Band: Crosby, Stills & Nash
Album: Crosby, Stills & Nash
Why Rolling Stone gets it right: Supergroup was the word of the time in the late 1960s, as Cream and CSN made their hay. Each member of CSN brought their strengths -- Crosby was socially conscious, Nash wrote great hooks and Stills had the musical background to meld styles -- and the band expanded on the Simon & Garfunkel harmonic style.
Why Rolling Stone gets it wrong: I don't love Simon & Garfunkel and I don't love CSN.
Best song: "Suite: Judy Blue Eyes" is great.
Worst song: "You Don't Have to Cry" isn't great.

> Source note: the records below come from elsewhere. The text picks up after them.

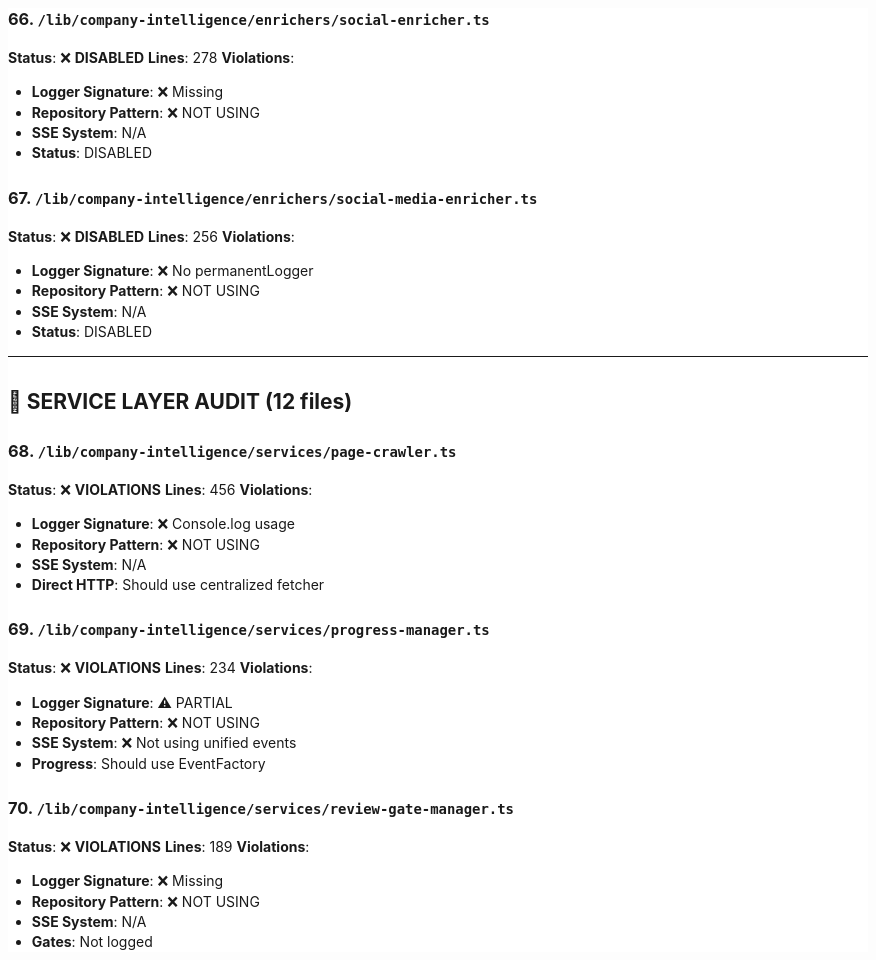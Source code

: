 ### 66. `/lib/company-intelligence/enrichers/social-enricher.ts`
**Status**: ❌ **DISABLED**
**Lines**: 278
**Violations**:
- **Logger Signature**: ❌ Missing
- **Repository Pattern**: ❌ NOT USING
- **SSE System**: N/A
- **Status**: DISABLED

### 67. `/lib/company-intelligence/enrichers/social-media-enricher.ts`
**Status**: ❌ **DISABLED**
**Lines**: 256
**Violations**:
- **Logger Signature**: ❌ No permanentLogger
- **Repository Pattern**: ❌ NOT USING
- **SSE System**: N/A
- **Status**: DISABLED

---

## 📁 SERVICE LAYER AUDIT (12 files)

### 68. `/lib/company-intelligence/services/page-crawler.ts`
**Status**: ❌ **VIOLATIONS**
**Lines**: 456
**Violations**:
- **Logger Signature**: ❌ Console.log usage
- **Repository Pattern**: ❌ NOT USING
- **SSE System**: N/A
- **Direct HTTP**: Should use centralized fetcher

### 69. `/lib/company-intelligence/services/progress-manager.ts`
**Status**: ❌ **VIOLATIONS**
**Lines**: 234
**Violations**:
- **Logger Signature**: ⚠️ PARTIAL
- **Repository Pattern**: ❌ NOT USING
- **SSE System**: ❌ Not using unified events
- **Progress**: Should use EventFactory

### 70. `/lib/company-intelligence/services/review-gate-manager.ts`
**Status**: ❌ **VIOLATIONS**
**Lines**: 189
**Violations**:
- **Logger Signature**: ❌ Missing
- **Repository Pattern**: ❌ NOT USING
- **SSE System**: N/A
- **Gates**: Not logged
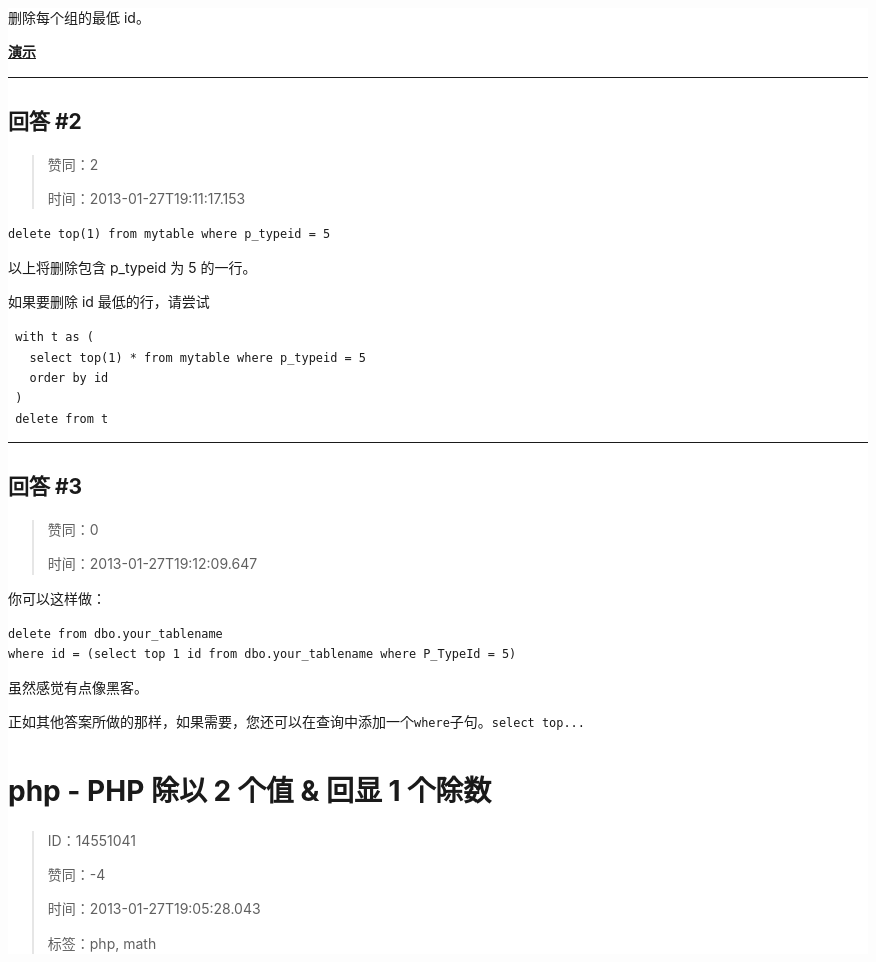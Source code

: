 删除每个组的最低 id。

[**演示**](http://www.sqlfiddle.com/#!3/5dd15/3/1)

* * *

## 回答 #2

> 赞同：2
> 
> 时间：2013-01-27T19:11:17.153

```
delete top(1) from mytable where p_typeid = 5 
```

以上将删除包含 p_typeid 为 5 的一行。

如果要删除 id 最低的行，请尝试

```
 with t as (
   select top(1) * from mytable where p_typeid = 5
   order by id
 )
 delete from t 
```

* * *

## 回答 #3

> 赞同：0
> 
> 时间：2013-01-27T19:12:09.647

你可以这样做：

```
delete from dbo.your_tablename 
where id = (select top 1 id from dbo.your_tablename where P_TypeId = 5) 
```

虽然感觉有点像黑客。

正如其他答案所做的那样，如果需要，您还可以在查询中添加一个`where`子句。`select top...`

# php - PHP 除以 2 个值 & 回显 1 个除数

> ID：14551041
> 
> 赞同：-4
> 
> 时间：2013-01-27T19:05:28.043
> 
> 标签：php, math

Is it awesome?: Meh. M-e-h.
I was going to write something laudatory about this album, but then, I came across this sentence from our good friend Wikipedia:
Their utilization of personal events in their material without resorting to subterfuge, their talents in vocal harmony, their cultivation of painstaking studio craft, as well as the Laurel Canyon ethos that surrounded the group and their associates, established an aesthetic for a number of acts that came to define the "California" sound of the ensuing decade, including The Eagles, Jackson Browne, post-1974 Fleetwood Mac, and others.
Ugh. You know my love for Fleetwood Mac, but I despise The Eagles and Jackson Browne. So, if Crosby, Stills & Nash's first album really defined those bands, I say boo.
Harmonies are pretty and guitar fingerwork is nice. But, really, what does CSN give you that Simon & Garfunkel doesn't? I guess they have moments of harder rock (which I appreciate, certainly, as soft rock doesn't do it for me), but they're clearly not as literate as Paul Simon is.
"Suite: Judy Blue Eyes" is a wonderful piece of music and I always enjoy it when it comes on. But, the rest of the album is basically Byrds-y melodies with a bunch of dudes singing. I appreciate how hard it is to write a song like that, but I don't enjoy it.
Quite simply, they were better with Neil Young.